Cloud Database Growth

The growth of the cloud is exploding overall, with all of the major vendors showing growing lots of revenue growth. Not all of them are profitable, but they are growing. This shows that customers want to use the cloud, and more of them are migrating all the time.

I do think that databases are likely migrated less than many other services, though their use is increasing. Plenty of organizations would like to offload some of the overhead of owning and managing hardware, which may be one reason why the growth of IaaS in the cloud is one of the more popular options.

For those databases that are being used in the cloud, can you guess which ones have the fastest growing usage? Since this is a primarily a SQL Server-based site, you might guess Azure SQL Database, and you’d be close. It’s one of the fastest growing, edged out by PostgreSQL.  That’s one reason we’ve been publishing some PostgreSQL articles; it’s very popular and being used in many organizations that also have SQL Server.

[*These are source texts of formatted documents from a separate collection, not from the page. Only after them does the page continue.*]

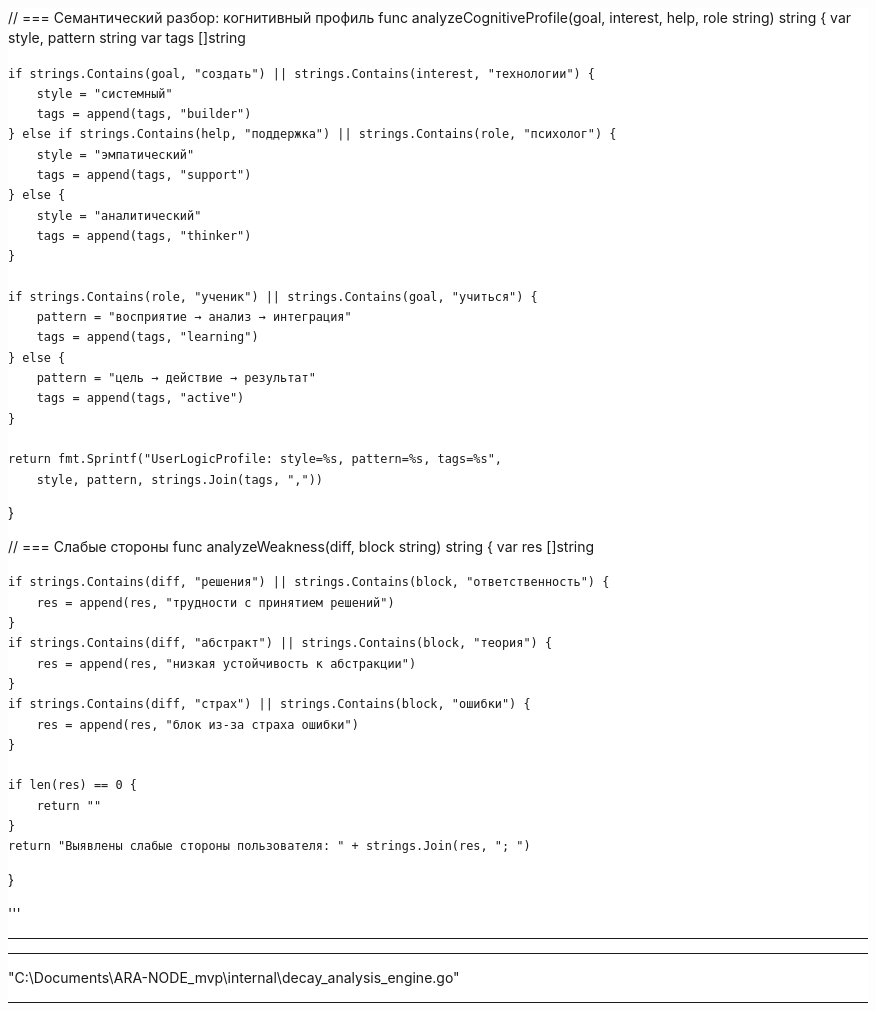 // === Семантический разбор: когнитивный профиль
func analyzeCognitiveProfile(goal, interest, help, role string) string {
	var style, pattern string
	var tags []string

	if strings.Contains(goal, "создать") || strings.Contains(interest, "технологии") {
		style = "системный"
		tags = append(tags, "builder")
	} else if strings.Contains(help, "поддержка") || strings.Contains(role, "психолог") {
		style = "эмпатический"
		tags = append(tags, "support")
	} else {
		style = "аналитический"
		tags = append(tags, "thinker")
	}

	if strings.Contains(role, "ученик") || strings.Contains(goal, "учиться") {
		pattern = "восприятие → анализ → интеграция"
		tags = append(tags, "learning")
	} else {
		pattern = "цель → действие → результат"
		tags = append(tags, "active")
	}

	return fmt.Sprintf("UserLogicProfile: style=%s, pattern=%s, tags=%s",
		style, pattern, strings.Join(tags, ","))
}

// === Слабые стороны
func analyzeWeakness(diff, block string) string {
	var res []string

	if strings.Contains(diff, "решения") || strings.Contains(block, "ответственность") {
		res = append(res, "трудности с принятием решений")
	}
	if strings.Contains(diff, "абстракт") || strings.Contains(block, "теория") {
		res = append(res, "низкая устойчивость к абстракции")
	}
	if strings.Contains(diff, "страх") || strings.Contains(block, "ошибки") {
		res = append(res, "блок из-за страха ошибки")
	}

	if len(res) == 0 {
		return ""
	}
	return "Выявлены слабые стороны пользователя: " + strings.Join(res, "; ")
}

'''

---

---

"C:\Documents\ARA-NODE_mvp\internal\decay_analysis_engine.go"

---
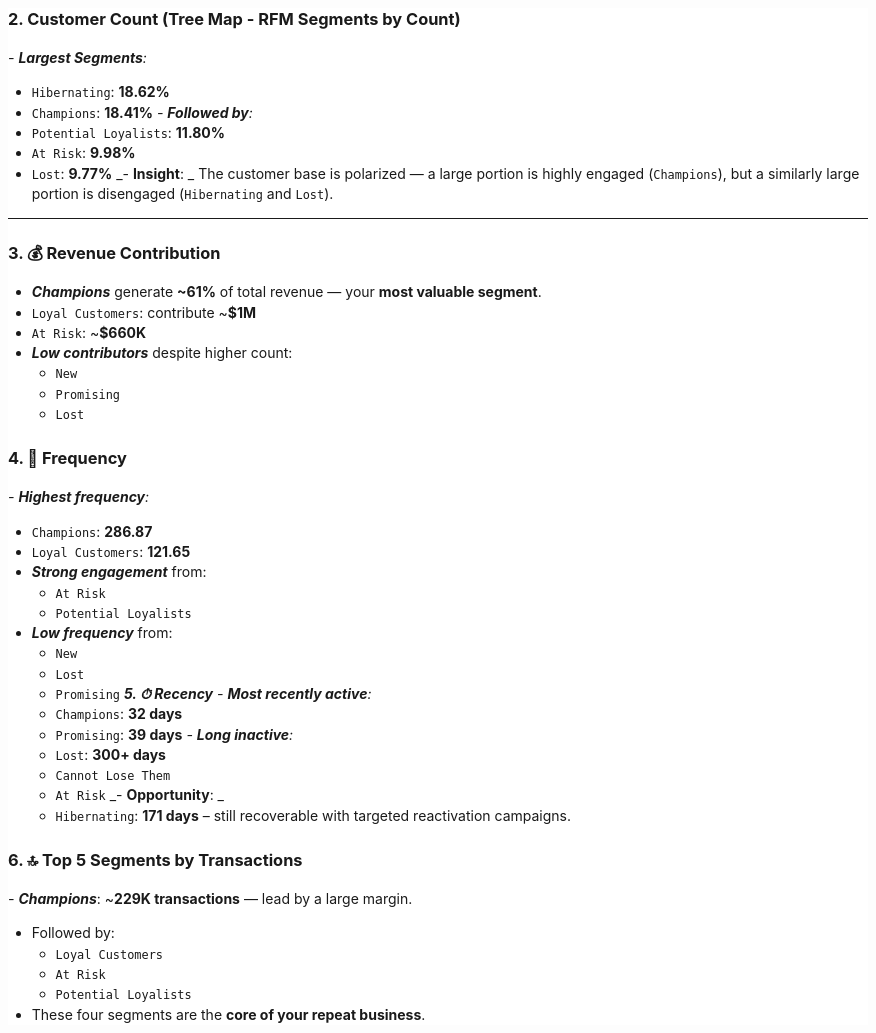 ### 2. Customer Count (Tree Map - RFM Segments by Count)

_- **Largest Segments**:_
  - `Hibernating`: **18.62%**
  - `Champions`: **18.41%**
_- **Followed by**:_
  - `Potential Loyalists`: **11.80%**
  - `At Risk`: **9.98%**
  - `Lost`: **9.77%**
_- **Insight**:  _
  The customer base is polarized — a large portion is highly engaged (`Champions`), but a similarly large portion is disengaged (`Hibernating` and `Lost`).

---

### 3. 💰 Revenue Contribution
- _**Champions**_ generate **~61%** of total revenue — your **most valuable segment**.
- `Loyal Customers`: contribute ~**$1M**
- `At Risk`: ~**$660K**
- _**Low contributors**_ despite higher count:
  - `New`
  - `Promising`
  - `Lost`
### 4. 🔁 Frequency
_- **Highest frequency**:_
  - `Champions`: **286.87**
  - `Loyal Customers`: **121.65**
- _**Strong engagement**_ from:
  - `At Risk`
  - `Potential Loyalists`
- _**Low frequency**_ from:
  - `New`
  - `Lost`
  - `Promising`
_**5. ⏱ Recency**_
_- **Most recently active**:_
  - `Champions`: **32 days**
  - `Promising`: **39 days**
_- **Long inactive**:_
  - `Lost`: **300+ days**
  - `Cannot Lose Them`
  - `At Risk`
_- **Opportunity**:  _
  - `Hibernating`: **171 days** – still recoverable with targeted reactivation campaigns.
### 6. 🔝 Top 5 Segments by Transactions

_- **Champions**_: ~**229K transactions** — lead by a large margin.
- Followed by:
  - `Loyal Customers`
  - `At Risk`
  - `Potential Loyalists`
- These four segments are the **core of your repeat business**.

While we know we can build cheaper systems on premises, and we can better control, or at least predict, performance, the cloud is attractive to many businesses. It’s not perfect, but it is an option that you should be able to knowledgeably talk about when someone brings it up. That means you need to learn a bit about how it works, the costs, the performance, and the differences with an on-premises system. The options change all the time, so don’t rely on your knowledge of the cloud from a few years ago or hearsay. Spend some time asking questions of people using the cloud today.

You also might consider using VMs if someone wants to migrate to the cloud, as the system will appear to be very similar to the way your on-premises instance runs. The hardware setup is different, and you need to learn about the differences in the hardware, especially how you connect disks and their performance. 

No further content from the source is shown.